Le droit d’ingérence a subi la maladie d’Alzeimer par intermittence. Ce ne fut pourtant pas le cas en Côte d’Ivoire ou en Libye. Il y a comme un consentement tacite de la communauté internationale pour « humilier et lâcher » ATT, un arrière-goût d’une opération punitive pour celui qui n’a pas toujours cédé à la France. Regardons les choses en face.

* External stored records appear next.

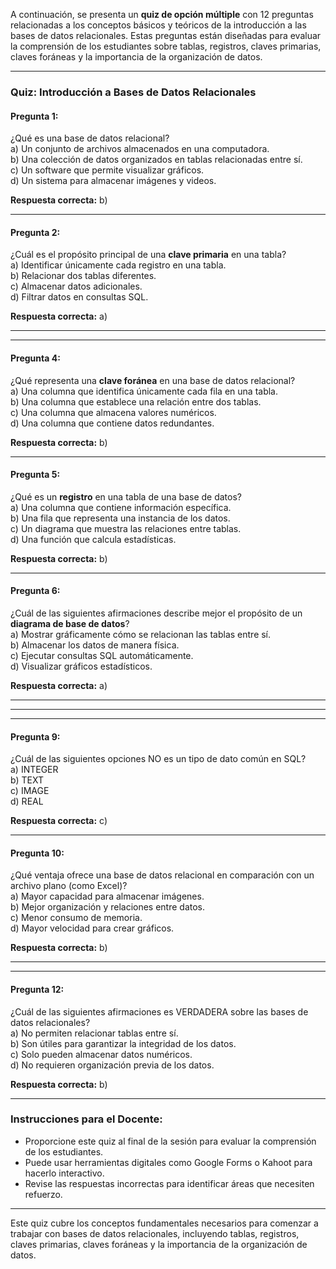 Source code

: A continuación, se presenta un **quiz de opción múltiple** con 12 preguntas relacionadas a los conceptos básicos y teóricos de la introducción a las bases de datos relacionales. Estas preguntas están diseñadas para evaluar la comprensión de los estudiantes sobre tablas, registros, claves primarias, claves foráneas y la importancia de la organización de datos.

---

### **Quiz: Introducción a Bases de Datos Relacionales**

#### **Pregunta 1:**  
¿Qué es una base de datos relacional?  
a) Un conjunto de archivos almacenados en una computadora.  
b) Una colección de datos organizados en tablas relacionadas entre sí.  
c) Un software que permite visualizar gráficos.  
d) Un sistema para almacenar imágenes y videos.  

**Respuesta correcta:** b)

---

#### **Pregunta 2:**  
¿Cuál es el propósito principal de una **clave primaria** en una tabla?  
a) Identificar únicamente cada registro en una tabla.  
b) Relacionar dos tablas diferentes.  
c) Almacenar datos adicionales.  
d) Filtrar datos en consultas SQL.  

**Respuesta correcta:** a)

---



---

#### **Pregunta 4:**  
¿Qué representa una **clave foránea** en una base de datos relacional?  
a) Una columna que identifica únicamente cada fila en una tabla.  
b) Una columna que establece una relación entre dos tablas.  
c) Una columna que almacena valores numéricos.  
d) Una columna que contiene datos redundantes.  

**Respuesta correcta:** b)

---

#### **Pregunta 5:**  
¿Qué es un **registro** en una tabla de una base de datos?  
a) Una columna que contiene información específica.  
b) Una fila que representa una instancia de los datos.  
c) Un diagrama que muestra las relaciones entre tablas.  
d) Una función que calcula estadísticas.  

**Respuesta correcta:** b)

---

#### **Pregunta 6:**  
¿Cuál de las siguientes afirmaciones describe mejor el propósito de un **diagrama de base de datos**?  
a) Mostrar gráficamente cómo se relacionan las tablas entre sí.  
b) Almacenar los datos de manera física.  
c) Ejecutar consultas SQL automáticamente.  
d) Visualizar gráficos estadísticos.  

**Respuesta correcta:** a)

---



---



---

#### **Pregunta 9:**  
¿Cuál de las siguientes opciones NO es un tipo de dato común en SQL?  
a) INTEGER  
b) TEXT  
c) IMAGE  
d) REAL  

**Respuesta correcta:** c)

---

#### **Pregunta 10:**  
¿Qué ventaja ofrece una base de datos relacional en comparación con un archivo plano (como Excel)?  
a) Mayor capacidad para almacenar imágenes.  
b) Mejor organización y relaciones entre datos.  
c) Menor consumo de memoria.  
d) Mayor velocidad para crear gráficos.  

**Respuesta correcta:** b)

---



---

#### **Pregunta 12:**  
¿Cuál de las siguientes afirmaciones es VERDADERA sobre las bases de datos relacionales?  
a) No permiten relacionar tablas entre sí.  
b) Son útiles para garantizar la integridad de los datos.  
c) Solo pueden almacenar datos numéricos.  
d) No requieren organización previa de los datos.  

**Respuesta correcta:** b)

---

### **Instrucciones para el Docente:**
- Proporcione este quiz al final de la sesión para evaluar la comprensión de los estudiantes.
- Puede usar herramientas digitales como Google Forms o Kahoot para hacerlo interactivo.
- Revise las respuestas incorrectas para identificar áreas que necesiten refuerzo.

---

Este quiz cubre los conceptos fundamentales necesarios para comenzar a trabajar con bases de datos relacionales, incluyendo tablas, registros, claves primarias, claves foráneas y la importancia de la organización de datos.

Des soldats de second rang peuvent, sur la base d’un mécontentement, certes justifié, changer le cours des évènements au Mali. Faire un coup d’Etat, ce n’est pas gouverner. Qui se cache derrière tout ceci ?
Il suffisait pourtant d’attendre quatre semaines pour que le Président ATT tire sa révérence annoncée de longue date. En fait, ces militaires, avec un consentement tacite extérieur, aiment humilier. Ils ont trop insisté sur « l’incompétence » d’ATT parce que ce dernier aurait fait subir une humiliation à l’armée malienne dans la guerre territoriale au nord du Mali en ne mettant pas les meilleurs équipements de riposte militaire à disposition. La rébellion progresse pourtant, et les putschistes ne sont pas en train de les repousser.
Mais, n’est-ce pas aussi la maladie des dirigeants africains de ne plus être capables d’écouter les doléances des « petits militaires », ceux d’en bas qui sont censés être sous contrôle des généraux et autres colonels ? Ils sont où d’ailleurs ces généraux maliens ? Cachés disent certains, poltrons disent d’autres ! Ils attendent de voir la tournure de ce putsch militaire avant de s’aligner sur les positions du plus fort. Et l’éthique dans tout ceci ? Cette instabilité pourrait d’ailleurs avoir un impact négatif sur les populations déplacées alors que de nombreux pays scandinaves ont déjà commencé à budgétiser des sommes importantes pour une famine qui s’annonce dans le nord du Mali. Ce n’est pas la Croix-rouge malienne qui démentira. Qu’est-ce qu’ils ont ces militaires à s’en prendre à l’autorité d’un Etat pauvre et démocratique ?
Rappelons que le premier coup d’Etat en Afrique a eu lieu au Togo en 1963 avec l’assassinat du 1er Président Sylvanus Olympio. Celui-ci aurait commis l’erreur de ne pas prendre en considération immédiatement les revendications formulées par les sous-officiers souvent régulièrement humiliés et frustrés. Plus récemment, l’arrivée du Capitaine Dadis Camara (aujourd’hui déchu et en convalescence au Burkina-Faso) à la tête de la Guinée n’est pas très différente sauf que cela s’est accompagné de crimes et viols par des militaires guinéens restés impunis à ce jour. Le putsch militaire est donc le privilège de celui qui a la force et peut faire « sauter » l’autorité de l’Etat en y substituant l’aventure et les incertitudes.
Il est vrai qu’au Niger voisin, il faut bien parler d’un Coup d’Etat libérateur. C’est donc au Peuple malien, une majorité silencieuse de revendiquer par des manifestations leur droit à des élections libres sans la pression militaire. YEA.